### Your instructions
Among the records, which lines hold the word "Stimulus"? Pick them out.

===== Given records =====

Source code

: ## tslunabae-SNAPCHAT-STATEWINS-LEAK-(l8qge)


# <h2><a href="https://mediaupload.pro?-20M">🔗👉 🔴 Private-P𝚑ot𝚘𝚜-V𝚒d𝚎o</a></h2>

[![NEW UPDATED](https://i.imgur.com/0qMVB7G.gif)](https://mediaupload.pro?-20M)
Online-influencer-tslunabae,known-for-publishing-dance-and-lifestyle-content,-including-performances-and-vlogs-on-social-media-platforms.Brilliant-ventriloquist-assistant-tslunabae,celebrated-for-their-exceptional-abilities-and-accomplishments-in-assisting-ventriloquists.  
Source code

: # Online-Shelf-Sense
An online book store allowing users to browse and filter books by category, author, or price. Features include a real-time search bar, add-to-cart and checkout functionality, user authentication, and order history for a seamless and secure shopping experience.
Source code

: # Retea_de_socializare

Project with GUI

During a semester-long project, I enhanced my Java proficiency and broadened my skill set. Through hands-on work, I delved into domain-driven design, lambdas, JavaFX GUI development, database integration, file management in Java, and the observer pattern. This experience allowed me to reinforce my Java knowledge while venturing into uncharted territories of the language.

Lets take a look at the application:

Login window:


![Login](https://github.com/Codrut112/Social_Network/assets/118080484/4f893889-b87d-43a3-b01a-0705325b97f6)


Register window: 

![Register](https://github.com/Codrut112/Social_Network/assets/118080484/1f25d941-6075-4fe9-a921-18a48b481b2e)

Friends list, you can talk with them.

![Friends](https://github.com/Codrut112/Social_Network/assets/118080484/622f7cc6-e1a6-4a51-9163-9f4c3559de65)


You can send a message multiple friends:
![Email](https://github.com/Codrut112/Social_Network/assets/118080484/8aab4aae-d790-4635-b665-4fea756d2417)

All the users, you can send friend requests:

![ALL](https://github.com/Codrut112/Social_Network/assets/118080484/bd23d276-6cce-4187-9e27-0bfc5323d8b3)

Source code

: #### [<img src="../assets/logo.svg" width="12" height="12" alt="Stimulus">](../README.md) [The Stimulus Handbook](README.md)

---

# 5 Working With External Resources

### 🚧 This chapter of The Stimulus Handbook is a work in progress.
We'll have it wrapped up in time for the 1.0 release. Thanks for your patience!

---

=====

### Answer space
: #### [<img src="../assets/logo.svg" width="12" height="12" alt="Stimulus">](../README.md) [The Stimulus Handbook](README.md)
### 🚧 This chapter of The Stimulus Handbook is a work in progress.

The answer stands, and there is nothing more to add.